He spent more than 10 years on the run and was found hanged in his British prison cell just days after his real identity was finally discovered, an inquest heard. 

Kumar featured on America's Most Wanted but fled to the UK under a false name Sarbjit Singh in 2004.

Kumar was known under his alias Singh by UK authorities, including the prison service and police.

But his past finally began to catch up with him while serving time behind bars for drug dealing offences, the inquest heard. 

After a tip-off to Interpol, Kumar was taken from Highpoint jail in Suffolk to Westminster Magistrates' Court facing extradition to the US over the murders of his 23-year-old wife Pooja and her mother Nirja in California. 

He was then transferred to HMP Wandsworth, Westminster Coroner's Court, sitting at the High Court, was told. 

Subsequent fingerprint analysis confirmed that he was Kumar, and he confirmed to a police officer that Kumar was his real name. 

He was found hanging in his cell at Wandsworth jail just three days after appearing at Westminster Magistrates' Court.

He was accused of stabbing his wife and mother-in-law to death at the family home in California, before cutting up their bodies with a butcher's knife in January 2003 before fleeing the States. 

In a statement read to the inquest, prison officer Tom Carter said: "He was moved up to that cell and was content to my knowledge and never had any problems with his cell mate. 

"He is pretty quiet. He very rarely left the cell. He would usually be in bed which would be the predominant time I would see him. I am usually in the office. 

"He never gave me the impression he was scared. He was calm in response. He never struck me as a man who was frightened, I would say." 

Kirsten Ross, a primary care nurse at Wandsworth prison, said she attempted to save Kumar. 

In a statement read to the hearing, she said: "I do not think that there was anything else at that immediate time that could have been done." 

A police investigation at the time ruled out any third party involvement. 
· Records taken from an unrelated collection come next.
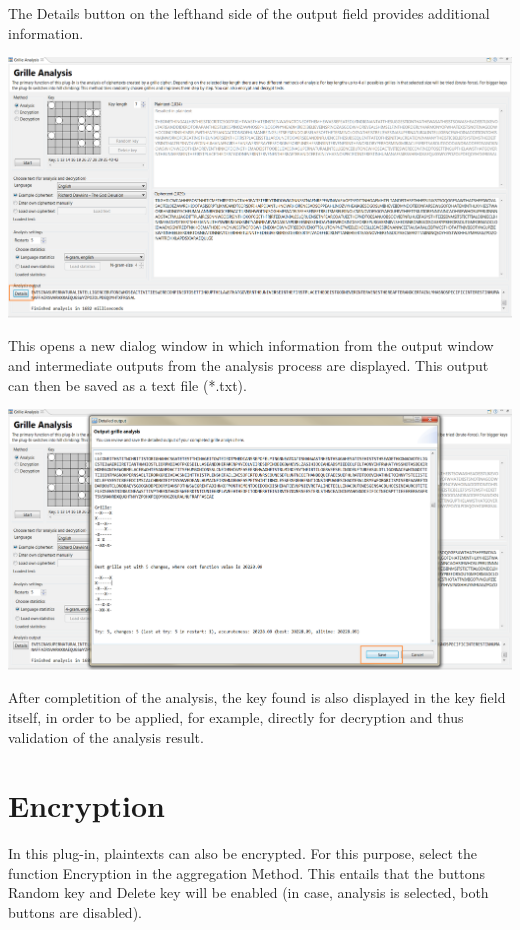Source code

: \documentclass[fontsize=12pt, DIV=15, parskip=half-]{scrartcl}
\theoremstyle{break}
\begin{document}
The \glqq Details\grqq{} button on the lefthand side of the output field provides additional information.

\includegraphics[scale=0.45]{enFleissnerAusgabeAnalyseDetailButton.png}

This opens a new dialog window in which information from the output window and intermediate outputs from the analysis process are displayed. This output can then be saved as a text file (*.txt).

\includegraphics[scale=0.45]{enFleissnerAusgabeAnalyseGross.png}

After completition of the analysis, the key found is also displayed in the key field itself, in order to be applied, for example, directly for decryption and thus validation of the analysis result.
\newpage

\section{Encryption}\hypertarget{verschl}{}
In this plug-in, plaintexts can also be encrypted. For this purpose, select the function \glqq Encryption\grqq{} in the aggregation \glqq Method\grqq{}. This entails that the buttons \glqq Random key\grqq{} and \glqq Delete key\grqq{} will be enabled (in case, analysis is selected, both buttons are disabled).
\end{document}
At the inquest at Westminster Coroner's Court, sitting at the High Court, a jury ruled he was actually Kumar and returned a verdict of suicide.


Coroner Bernard Richmond QC had asked them to choose between Kumar or Singh.

In his summing up, he told them: "You make your decisions as to the facts. The answer is for you, and you alone.

"You have to decide what the appropriate conclusion is to be reached, and you have to answer the questions required of you by law.

"You have to decide firstly what the name of the deceased was. Now normally that is not a problem because normally we know, and there is no doubt.

"But in this case there is a bit of a problem because it seems, unfortunately, that Mr Singh - or Mr Kumar - was not an entirely well behaved individual.

"It seems that he was somebody who potentially used a number of aliases.

"Ultimately, as a matter of law, I have decided that there are two possible names on the evidence which you will properly consider."

He added: "Lovkesh Kumar is a name that there is evidence you can rely on as well because we know that he had a driving licence that he was using in America.

"And that is the name he plainly was known to the authorities.

"We think his place of birth is India."

Kumar had applied for political asylum in the US.